第三種能力即能夠?qū)?shù)據(jù)分析工作所需的基礎(chǔ)知識有足夠了解并運用自如遮斥。用 Hanks 的話來說,如果不具有相應(yīng)的基礎(chǔ)知識扇丛,以便能夠適時適地提供準(zhǔn)確有效的解決方案,對解決問題是毫無幫助的尉辑。
Being a good data scientist is really about paying attention to all three of those capabilities. You have to pay attention to the data and what it means, understand the problems and know about matching algorithms to those problems, and you have to understand the engineering to come up with solutions.
對于想成為一名優(yōu)秀數(shù)據(jù)科學(xué)家的人帆精,以上三種能力是必不可少的。
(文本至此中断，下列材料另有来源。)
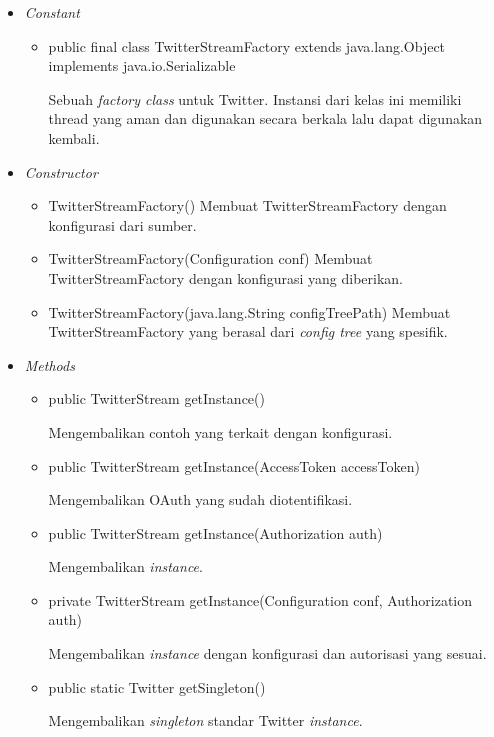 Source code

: 	\begin{itemize}
		\item \textit{Constant}
		
		\begin{itemize}
			\item public final class TwitterStreamFactory
			extends java.lang.Object
			implements java.io.Serializable
			
			Sebuah \textit{factory class} untuk Twitter. Instansi dari kelas ini memiliki thread yang aman dan digunakan secara berkala lalu dapat digunakan kembali.
		\end{itemize}
		\item \textit{Constructor}
		
		\begin{itemize}
			\item TwitterStreamFactory()
			Membuat TwitterStreamFactory dengan konfigurasi dari sumber.
			\item TwitterStreamFactory(Configuration conf)
			Membuat TwitterStreamFactory dengan konfigurasi yang diberikan.
			\item TwitterStreamFactory(java.lang.String configTreePath)
			Membuat TwitterStreamFactory yang berasal dari \textit{config tree} yang spesifik.
		\end{itemize}
		\item \textit{Methods}
		
		\begin{itemize}
			\item public TwitterStream getInstance()
			
			Mengembalikan contoh yang terkait dengan konfigurasi.
			\item public TwitterStream getInstance(AccessToken accessToken)
			
			Mengembalikan OAuth yang sudah diotentifikasi.
			\item public TwitterStream getInstance(Authorization auth)
			
			Mengembalikan \textit{instance}.
			\item private TwitterStream getInstance(Configuration conf, Authorization auth)
			
			Mengembalikan \textit{instance} dengan konfigurasi dan autorisasi yang sesuai.
			\item public static Twitter getSingleton()
			
			Mengembalikan \textit{singleton} standar Twitter \textit{instance}.
		\end{itemize}
	\end{itemize}
	
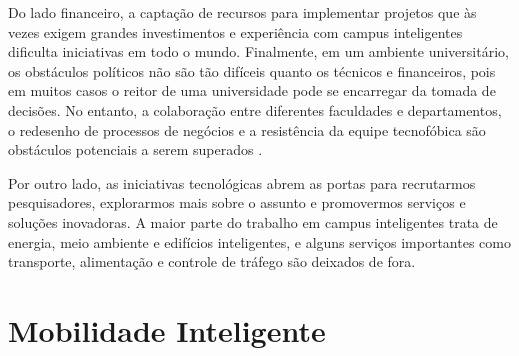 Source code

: Do lado financeiro, a captação de recursos para implementar projetos que às vezes exigem grandes investimentos e experiência com campus inteligentes dificulta iniciativas em todo o mundo. Finalmente, em um ambiente universitário, os obstáculos políticos não são tão difíceis quanto os técnicos e financeiros, pois em muitos casos o reitor de uma universidade pode se encarregar da tomada de decisões. No entanto, a colaboração entre diferentes faculdades e departamentos, o redesenho de processos de negócios e a resistência da equipe tecnofóbica são obstáculos potenciais a serem superados \cite{alghamdi}.

Por outro lado, as iniciativas tecnológicas abrem as portas para recrutarmos pesquisadores, explorarmos mais sobre o assunto e promovermos serviços e soluções inovadoras. A maior parte do trabalho em campus inteligentes trata de energia, meio ambiente e edifícios inteligentes, e alguns serviços importantes como transporte, alimentação e controle de tráfego são deixados de fora.

\section{Mobilidade Inteligente}

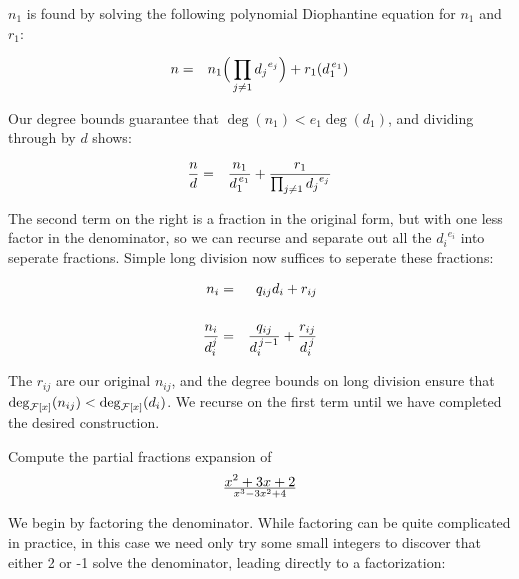 $n_1$ is found by solving the following polynomial Diophantine
equation for $n_1$ and $r_1$:

\begin{eqnarray*}
n &=& n_1 \Big( \prod_{j\ne 1} {d_j}^{e_j} \Big) + r_1 (d_1^{\,e_1}) \cr
\end{eqnarray*}

Our degree bounds guarantee that
$\deg(n_1) < e_1\deg(d_1)$, and dividing through by $d$ shows:

\begin{eqnarray*}
{n\over d} &=& {{n_1}\over{d_1^{\,e_1}}} + {r_1\over{\prod_{j\ne 1} {d_j}^{e_j}}} \cr
\end{eqnarray*}

The second term on the right is a fraction in the original form,
but with one less factor in the denominator, so we can recurse
and separate out all the ${d_i}^{e_i}$ into seperate fractions.
Simple long division now suffices to seperate these fractions:

\begin{eqnarray*}
n_i &=& q_{ij} d_i + r_{ij} \cr\cr
{{n_i}\over{d_i^j}} &=& {{q_{ij}}\over{d_i^{\,j-1}}} + {r_{ij}\over{d_i^{\,j}}} \cr
\end{eqnarray*}

The $r_{ij}$ are our original $n_{ij}$, and the degree bounds on long
division ensure that $\deg_{{\cal F}[x]}(n_{ij}) < \deg_{{\cal F}[x]}(d_i)$.
We recurse on the first term until we have completed the desired construction.

\vfill\eject

\example

Compute the partial fractions expansion of $${x^2 + 3x + 2}\over{x^3-3x^2+4}$$

We begin by factoring the denominator.  While factoring can be quite
complicated in practice, in this case we need only try some small
integers to discover that either 2 or -1 solve the denominator,
leading directly to a factorization:

\begin{comment}
Differentiating to obtain $3x^2-6x$.
Computing the GCD of $x^3-3x^2+4$ and $3x^2-6x$:



Thus, $-2x+4$ is a GCD, which we normalize by dividing through by -2
to obtain $x-2$.  We could now proceed by dividing $x^3-3x^2+4$ by
$x-2$ to obtain $x^2-x-2$ (all factors at unit power), compute the GCD
of $x-2$ and $x^2-x-2$ to obtain $x-2$ (all higher factors at unit
power), divide $x^2-x-2$ by $x-2$ to obtain $x+1$ (the unit
square-free factor), and repeat the process (trivially) with $x-2$ to
decide that $x-2$ is the second square-free factor.  Or, we could
shortcut the entire process by noting that since $x-2$ is linear,
it can only be the second square-free factor.  In any event, we conclude that:

\end{comment}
你需要關(guān)注數(shù)據(jù)及其意義隧魄,理解問題并知曉解決問題的理想算法卓练,還需要了解工程學(xué),這將更有助于你解決問題购啄。
At the same time it doesn't mean there's no room for specialization. Hanks makes the point that it is virtually impossible to be an expert in all three of those areas, not to mention all the sub-divisions of each of them. It is okay to specialize in one of these areas as long as you have an appreciation of all of them. Hanks tells me: "Even if you're primarily an algorithm person or primarily an engineer. If you don't understand the problem you're solving and what your data is, you're going to make bad decisions."
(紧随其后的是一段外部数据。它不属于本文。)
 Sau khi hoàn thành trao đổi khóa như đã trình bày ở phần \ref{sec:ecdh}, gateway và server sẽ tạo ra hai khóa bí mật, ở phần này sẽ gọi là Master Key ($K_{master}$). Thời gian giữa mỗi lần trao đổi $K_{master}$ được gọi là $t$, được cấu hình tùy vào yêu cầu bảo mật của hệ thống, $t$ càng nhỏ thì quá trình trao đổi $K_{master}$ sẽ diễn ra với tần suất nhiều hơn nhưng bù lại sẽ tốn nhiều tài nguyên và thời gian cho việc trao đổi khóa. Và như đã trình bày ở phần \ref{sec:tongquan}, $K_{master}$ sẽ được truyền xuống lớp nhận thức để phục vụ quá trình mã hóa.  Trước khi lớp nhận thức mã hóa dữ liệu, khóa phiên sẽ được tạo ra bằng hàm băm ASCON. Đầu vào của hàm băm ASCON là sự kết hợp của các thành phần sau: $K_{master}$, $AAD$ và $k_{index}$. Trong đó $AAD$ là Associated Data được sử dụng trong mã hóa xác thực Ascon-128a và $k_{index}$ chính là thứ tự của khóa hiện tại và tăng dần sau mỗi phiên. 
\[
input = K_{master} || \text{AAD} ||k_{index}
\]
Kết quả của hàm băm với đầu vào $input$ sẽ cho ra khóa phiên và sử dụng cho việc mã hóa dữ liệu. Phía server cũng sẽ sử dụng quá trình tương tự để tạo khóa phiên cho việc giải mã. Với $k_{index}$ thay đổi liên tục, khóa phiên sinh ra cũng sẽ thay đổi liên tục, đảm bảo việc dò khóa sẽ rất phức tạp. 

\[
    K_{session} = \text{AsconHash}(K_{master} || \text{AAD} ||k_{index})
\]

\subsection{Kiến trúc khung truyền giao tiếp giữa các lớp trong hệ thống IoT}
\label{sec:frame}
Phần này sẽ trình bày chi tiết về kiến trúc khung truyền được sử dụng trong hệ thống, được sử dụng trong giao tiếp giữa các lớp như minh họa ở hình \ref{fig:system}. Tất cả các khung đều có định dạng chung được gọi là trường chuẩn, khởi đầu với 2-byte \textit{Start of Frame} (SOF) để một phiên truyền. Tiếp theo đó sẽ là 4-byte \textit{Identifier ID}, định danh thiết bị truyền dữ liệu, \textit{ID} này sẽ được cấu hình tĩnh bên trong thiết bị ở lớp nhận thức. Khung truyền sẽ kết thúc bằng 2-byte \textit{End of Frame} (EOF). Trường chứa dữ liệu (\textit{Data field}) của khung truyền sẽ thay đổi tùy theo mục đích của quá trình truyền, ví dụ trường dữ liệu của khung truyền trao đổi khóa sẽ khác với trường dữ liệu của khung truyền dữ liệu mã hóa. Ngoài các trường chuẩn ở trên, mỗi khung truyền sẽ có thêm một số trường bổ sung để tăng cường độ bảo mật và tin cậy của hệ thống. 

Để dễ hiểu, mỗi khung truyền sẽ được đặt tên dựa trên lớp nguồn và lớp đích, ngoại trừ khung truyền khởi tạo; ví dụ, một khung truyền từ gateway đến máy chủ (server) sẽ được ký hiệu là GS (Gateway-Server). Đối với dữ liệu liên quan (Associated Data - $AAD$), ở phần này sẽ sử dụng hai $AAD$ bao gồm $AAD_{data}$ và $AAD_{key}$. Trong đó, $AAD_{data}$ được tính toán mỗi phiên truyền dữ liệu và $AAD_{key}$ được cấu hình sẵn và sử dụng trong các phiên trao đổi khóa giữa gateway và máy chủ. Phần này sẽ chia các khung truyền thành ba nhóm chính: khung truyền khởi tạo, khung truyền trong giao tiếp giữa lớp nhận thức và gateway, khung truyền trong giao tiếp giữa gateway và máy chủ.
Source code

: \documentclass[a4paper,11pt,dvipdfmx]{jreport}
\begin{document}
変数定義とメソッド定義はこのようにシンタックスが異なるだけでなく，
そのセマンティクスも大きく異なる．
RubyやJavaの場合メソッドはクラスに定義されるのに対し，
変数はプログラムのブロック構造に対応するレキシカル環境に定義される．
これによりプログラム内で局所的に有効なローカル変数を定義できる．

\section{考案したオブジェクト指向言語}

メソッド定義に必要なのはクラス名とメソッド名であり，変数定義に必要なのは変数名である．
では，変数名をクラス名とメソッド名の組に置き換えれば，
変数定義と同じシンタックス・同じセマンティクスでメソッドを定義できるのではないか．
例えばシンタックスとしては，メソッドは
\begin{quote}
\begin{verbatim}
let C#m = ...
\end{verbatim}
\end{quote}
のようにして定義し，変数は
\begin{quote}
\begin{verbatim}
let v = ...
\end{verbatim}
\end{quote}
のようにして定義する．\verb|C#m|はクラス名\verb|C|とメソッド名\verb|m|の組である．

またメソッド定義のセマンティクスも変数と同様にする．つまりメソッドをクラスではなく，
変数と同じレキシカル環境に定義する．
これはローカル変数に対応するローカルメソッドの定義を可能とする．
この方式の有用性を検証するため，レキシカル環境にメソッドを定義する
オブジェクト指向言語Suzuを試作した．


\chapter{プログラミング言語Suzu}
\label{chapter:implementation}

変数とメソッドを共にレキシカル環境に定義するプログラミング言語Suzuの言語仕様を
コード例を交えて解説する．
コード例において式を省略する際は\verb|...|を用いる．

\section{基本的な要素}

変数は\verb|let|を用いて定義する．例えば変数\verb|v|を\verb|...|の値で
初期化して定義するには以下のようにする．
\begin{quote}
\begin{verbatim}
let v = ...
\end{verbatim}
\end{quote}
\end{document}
然而這并不表示沒有專攻某一種能力的可能襟企。Hanks 認(rèn)為,實際上不可能存在精通全部三個領(lǐng)域的專家狮含,更何況這些領(lǐng)域各自又具有若干分支顽悼。而在已對這些領(lǐng)域建立了解的基礎(chǔ)之上,完全可以專門研究其中一個領(lǐng)域几迄。但 Hanks 告訴我蔚龙,即使你以算法研究為主或以工程師作為第一角色,如果沒有理解所解決的問題或是沒搞清楚數(shù)據(jù)的意義映胁,同樣沒辦法勝任數(shù)據(jù)科學(xué)家木羹。
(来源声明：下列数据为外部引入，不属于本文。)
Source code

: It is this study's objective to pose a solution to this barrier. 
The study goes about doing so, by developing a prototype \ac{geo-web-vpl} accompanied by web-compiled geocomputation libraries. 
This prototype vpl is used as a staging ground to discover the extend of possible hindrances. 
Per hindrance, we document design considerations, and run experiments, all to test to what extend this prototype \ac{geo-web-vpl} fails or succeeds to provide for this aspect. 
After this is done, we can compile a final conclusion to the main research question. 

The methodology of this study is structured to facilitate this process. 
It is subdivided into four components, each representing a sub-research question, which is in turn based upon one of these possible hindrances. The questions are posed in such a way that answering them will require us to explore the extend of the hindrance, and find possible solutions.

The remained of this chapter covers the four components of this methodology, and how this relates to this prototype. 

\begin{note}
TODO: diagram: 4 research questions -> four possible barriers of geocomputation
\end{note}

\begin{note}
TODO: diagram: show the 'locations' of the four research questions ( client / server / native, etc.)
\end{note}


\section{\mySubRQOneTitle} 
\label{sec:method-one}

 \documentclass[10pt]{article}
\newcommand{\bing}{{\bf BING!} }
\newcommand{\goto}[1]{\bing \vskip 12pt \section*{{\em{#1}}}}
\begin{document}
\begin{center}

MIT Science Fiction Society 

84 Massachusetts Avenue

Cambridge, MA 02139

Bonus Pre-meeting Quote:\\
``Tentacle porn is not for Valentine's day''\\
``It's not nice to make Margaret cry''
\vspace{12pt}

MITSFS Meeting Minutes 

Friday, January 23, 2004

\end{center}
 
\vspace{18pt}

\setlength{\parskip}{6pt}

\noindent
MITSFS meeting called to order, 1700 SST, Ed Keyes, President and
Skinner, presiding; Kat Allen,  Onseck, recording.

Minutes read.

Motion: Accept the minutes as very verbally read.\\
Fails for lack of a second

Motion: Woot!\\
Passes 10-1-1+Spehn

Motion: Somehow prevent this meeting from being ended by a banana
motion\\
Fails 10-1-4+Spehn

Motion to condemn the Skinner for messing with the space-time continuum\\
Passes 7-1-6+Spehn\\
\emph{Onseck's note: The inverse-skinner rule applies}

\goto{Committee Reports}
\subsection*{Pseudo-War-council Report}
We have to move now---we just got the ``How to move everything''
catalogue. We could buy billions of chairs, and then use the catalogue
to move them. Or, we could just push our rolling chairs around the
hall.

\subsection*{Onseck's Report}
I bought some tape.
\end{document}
Key qualities of a data scientist
數(shù)據(jù)科學(xué)家的關(guān)鍵品質(zhì)
In terms of personal qualities, a curiosity about data is essential, as well as communications skills, says Hanks. "People on my team spend a lot of time talking to customers to figure out what problems they need to solve, or talking to data vendors to find out what they can provide. So you become a middle man and communication is very important."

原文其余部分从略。